South Koreans attempt catchup in AI race between U.S.–China with early-adoption strategy

By Kim Dong-young Posted : December 1, 2025, 20:15 Updated : December 1, 2025, 20:29
Graphics by AJP Song Ji-yoon
Graphics by AJP Song Ji-yoon
 
SEOUL, December 02 (AJP) - South Koreans are the world’s second largest paid users of ChatGPT after Americans and six out of ten young employees daily incorporate AI assistance for their tasks, which explains why AI frontier players Nvidia and OpenAI value Korea as a crucial market despite its humble standing between superpowers U.S. and China.

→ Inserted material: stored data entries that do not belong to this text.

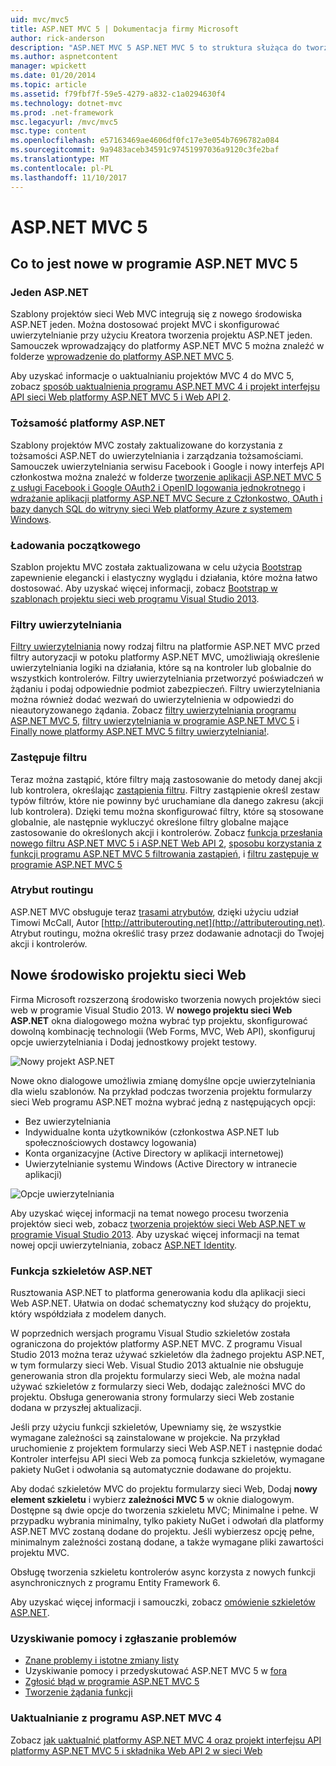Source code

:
 ```yaml
---
uid: mvc/mvc5
title: ASP.NET MVC 5 | Dokumentacja firmy Microsoft
author: rick-anderson
description: "ASP.NET MVC 5 ASP.NET MVC 5 to struktura służąca do tworzenia aplikacji sieci web skalowalnych, opartych na standardach za pomocą często używanych wzorów projektów oraz funkcji platform AS...."
ms.author: aspnetcontent
manager: wpickett
ms.date: 01/20/2014
ms.topic: article
ms.assetid: f79fbf7f-59e5-4279-a832-c1a0294630f4
ms.technology: dotnet-mvc
ms.prod: .net-framework
msc.legacyurl: /mvc/mvc5
msc.type: content
ms.openlocfilehash: e57163469ae4606df0fc17e3e054b7696782a084
ms.sourcegitcommit: 9a9483aceb34591c97451997036a9120c3fe2baf
ms.translationtype: MT
ms.contentlocale: pl-PL
ms.lasthandoff: 11/10/2017
---
```

<a name="aspnet-mvc-5"></a>ASP.NET MVC 5
====================
## <a name="whats-new-in-aspnet-mvc-5"></a>Co to jest nowe w programie ASP.NET MVC 5

### <a name="one-aspnet"></a>Jeden ASP.NET

Szablony projektów sieci Web MVC integrują się z nowego środowiska ASP.NET jeden. Można dostosować projekt MVC i skonfigurować uwierzytelnianie przy użyciu Kreatora tworzenia projektu ASP.NET jeden. Samouczek wprowadzający do platformy ASP.NET MVC 5 można znaleźć w folderze [wprowadzenie do platformy ASP.NET MVC 5](overview/getting-started/introduction/getting-started.md).

Aby uzyskać informacje o uaktualnianiu projektów MVC 4 do MVC 5, zobacz [sposób uaktualnienia programu ASP.NET MVC 4 i projekt interfejsu API sieci Web platformy ASP.NET MVC 5 i Web API 2](overview/releases/how-to-upgrade-an-aspnet-mvc-4-and-web-api-project-to-aspnet-mvc-5-and-web-api-2.md).

### <a name="aspnet-identity"></a>Tożsamość platformy ASP.NET

Szablony projektów MVC zostały zaktualizowane do korzystania z tożsamości ASP.NET do uwierzytelniania i zarządzania tożsamościami. Samouczek uwierzytelniania serwisu Facebook i Google i nowy interfejs API członkostwa można znaleźć w folderze [tworzenie aplikacji ASP.NET MVC 5 z usługi Facebook i Google OAuth2 i OpenID logowania jednokrotnego](overview/security/create-an-aspnet-mvc-5-app-with-facebook-and-google-oauth2-and-openid-sign-on.md) i [wdrażanie aplikacji platformy ASP.NET MVC Secure z Członkostwo, OAuth i bazy danych SQL do witryny sieci Web platformy Azure z systemem Windows](https://docs.microsoft.com/aspnet/core/security/authorization/secure-data).

### <a name="bootstrap"></a>Ładowania początkowego

Szablon projektu MVC została zaktualizowana w celu użycia [Bootstrap](http://getbootstrap.com/) zapewnienie elegancki i elastyczny wyglądu i działania, które można łatwo dostosować. Aby uzyskać więcej informacji, zobacz [Bootstrap w szablonach projektu sieci web programu Visual Studio 2013](../visual-studio/overview/2013/creating-web-projects-in-visual-studio.md#bootstrap).

### <a name="authentication-filters"></a>Filtry uwierzytelniania

[Filtry uwierzytelniania](http://www.dotnetcurry.com/showarticle.aspx?ID=957) nowy rodzaj filtru na platformie ASP.NET MVC przed filtry autoryzacji w potoku platformy ASP.NET MVC, umożliwiają określenie uwierzytelniania logiki na działania, które są na kontroler lub globalnie do wszystkich kontrolerów. Filtry uwierzytelniania przetworzyć poświadczeń w żądaniu i podaj odpowiednie podmiot zabezpieczeń. Filtry uwierzytelniania można również dodać wezwań do uwierzytelnienia w odpowiedzi do nieautoryzowanego żądania. Zobacz [filtry uwierzytelniania programu ASP.NET MVC 5](http://www.dotnetcurry.com/showarticle.aspx?ID=957), [filtry uwierzytelniania w programie ASP.NET MVC 5](http://theshravan.net/blog/authentication-filters-in-asp-net-mvc-5/) i [Finally nowe platformy ASP.NET MVC 5 filtry uwierzytelniania!](http://hackwebwith.net/finally-the-new-asp-net-mvc-5-authentication-filters/).

### <a name="filter-overrides"></a>Zastępuje filtru

Teraz można zastąpić, które filtry mają zastosowanie do metody danej akcji lub kontrolera, określając [zastąpienia filtru](http://www.davidhayden.me/blog/filter-overrides-in-asp-net-mvc-5). Filtry zastąpienie określ zestaw typów filtrów, które nie powinny być uruchamiane dla danego zakresu (akcji lub kontrolera). Dzięki temu można skonfigurować filtry, które są stosowane globalnie, ale następnie wykluczyć określone filtry globalne mające zastosowanie do określonych akcji i kontrolerów. Zobacz [funkcja przesłania nowego filtru ASP.NET MVC 5 i ASP.NET Web API 2](https://weblogs.asp.net/imranbaloch/archive/2013/09/25/new-filter-overrides-in-asp-net-mvc-5-and-asp-net-web-api-2.aspx), [sposobu korzystania z funkcji programu ASP.NET MVC 5 filtrowania zastąpień](http://hackwebwith.net/how-to-use-the-asp-net-mvc-5-filter-overrides-feature/), i [filtru zastępuje w programie ASP.NET MVC 5](http://www.davidhayden.me/blog/filter-overrides-in-asp-net-mvc-5)

### <a name="attribute-routing"></a>Atrybut routingu

ASP.NET MVC obsługuje teraz [trasami atrybutów](https://blogs.msdn.com/b/webdev/archive/2013/10/17/attribute-routing-in-asp-net-mvc-5.aspx), dzięki użyciu udział Timowi McCall, Autor [http://attributerouting.net](http://attributerouting.net). Atrybut routingu, można określić trasy przez dodawanie adnotacji do Twojej akcji i kontrolerów.

## <a name="new-web-project-experience"></a>Nowe środowisko projektu sieci Web

Firma Microsoft rozszerzoną środowisko tworzenia nowych projektów sieci web w programie Visual Studio 2013. W **nowego projektu sieci Web ASP.NET** okna dialogowego można wybrać typ projektu, skonfigurować dowolną kombinację technologii (Web Forms, MVC, Web API), skonfiguruj opcje uwierzytelniania i Dodaj jednostkowy projekt testowy.

![Nowy projekt ASP.NET](mvc5/_static/image1.png)

Nowe okno dialogowe umożliwia zmianę domyślne opcje uwierzytelniania dla wielu szablonów. Na przykład podczas tworzenia projektu formularzy sieci Web programu ASP.NET można wybrać jedną z następujących opcji:

- Bez uwierzytelniania
- Indywidualne konta użytkowników (członkostwa ASP.NET lub społecznościowych dostawcy logowania)
- Konta organizacyjne (Active Directory w aplikacji internetowej)
- Uwierzytelnianie systemu Windows (Active Directory w intranecie aplikacji)

![Opcje uwierzytelniania](mvc5/_static/image2.png)

Aby uzyskać więcej informacji na temat nowego procesu tworzenia projektów sieci web, zobacz [tworzenia projektów sieci Web ASP.NET w programie Visual Studio 2013](../visual-studio/overview/2013/creating-web-projects-in-visual-studio.md). Aby uzyskać więcej informacji na temat nowej opcji uwierzytelniania, zobacz [ASP.NET Identity](../identity/overview/index.md).

<a id="scaffold"></a>
### <a name="aspnet-scaffolding"></a>Funkcja szkieletów ASP.NET

Rusztowania ASP.NET to platforma generowania kodu dla aplikacji sieci Web ASP.NET. Ułatwia on dodać schematyczny kod służący do projektu, który współdziała z modelem danych.

W poprzednich wersjach programu Visual Studio szkieletów została ograniczona do projektów platformy ASP.NET MVC. Z programu Visual Studio 2013 można teraz używać szkieletów dla żadnego projektu ASP.NET, w tym formularzy sieci Web. Visual Studio 2013 aktualnie nie obsługuje generowania stron dla projektu formularzy sieci Web, ale można nadal używać szkieletów z formularzy sieci Web, dodając zależności MVC do projektu. Obsługa generowania strony formularzy sieci Web zostanie dodana w przyszłej aktualizacji.

Jeśli przy użyciu funkcji szkieletów, Upewniamy się, że wszystkie wymagane zależności są zainstalowane w projekcie. Na przykład uruchomienie z projektem formularzy sieci Web ASP.NET i następnie dodać Kontroler interfejsu API sieci Web za pomocą funkcja szkieletów, wymagane pakiety NuGet i odwołania są automatycznie dodawane do projektu.

Aby dodać szkieletów MVC do projektu formularzy sieci Web, Dodaj **nowy element szkieletu** i wybierz **zależności MVC 5** w oknie dialogowym. Dostępne są dwie opcje do tworzenia szkieletu MVC; Minimalne i pełne. W przypadku wybrania minimalny, tylko pakiety NuGet i odwołań dla platformy ASP.NET MVC zostaną dodane do projektu. Jeśli wybierzesz opcję pełne, minimalnym zależności zostaną dodane, a także wymagane pliki zawartości projektu MVC.

Obsługę tworzenia szkieletu kontrolerów async korzysta z nowych funkcji asynchronicznych z programu Entity Framework 6.

Aby uzyskać więcej informacji i samouczki, zobacz [omówienie szkieletów ASP.NET](../visual-studio/overview/2013/aspnet-scaffolding-overview.md).

### <a name="getting-help-and-reporting-issues"></a>Uzyskiwanie pomocy i zgłaszanie problemów

- [Znane problemy i istotne zmiany listy](../visual-studio/overview/2013/release-notes.md#knownissues)
- Uzyskiwanie pomocy i przedyskutować ASP.NET MVC 5 w [fora](https://forums.asp.net/1146.aspx)
- [Zgłosić błąd w programie ASP.NET MVC 5](https://github.com/aspnet/AspNetWebStack/issues)
- [Tworzenie żądania funkcji](http://aspnet.uservoice.com/forums/41201-asp-net-mvc)

### <a name="upgrading-from-aspnet-mvc-4"></a>Uaktualnianie z programu ASP.NET MVC 4

Zobacz [jak uaktualnić platformy ASP.NET MVC 4 oraz projekt interfejsu API platformy ASP.NET MVC 5 i składnika Web API 2 w sieci Web](overview/releases/how-to-upgrade-an-aspnet-mvc-4-and-web-api-project-to-aspnet-mvc-5-and-web-api-2.md)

Despite its IT advances and heavy R&D spending ratio against GDP, South Korea has not a single domestically developed model to boast, apart from the memory mounting on U.S.-designed chips. As with earlier innovations, Korea makes an early adopter of AI, but not a breakout innovator.

The adoption gap

A Bank of Korea survey from May and June found that 63.5 percent of Korean workers had experimented with generative AI, while 51.8 percent deployed it in their professional tasks.
 
Graphics by AJP Song Ji-yoon
Graphics by AJP Song Ji-yoon

In contrast, a Federal Reserve survey reported only about 28 percent of American workers using AI at work in 2024, with the figure climbing to about 55 percent by August 2025.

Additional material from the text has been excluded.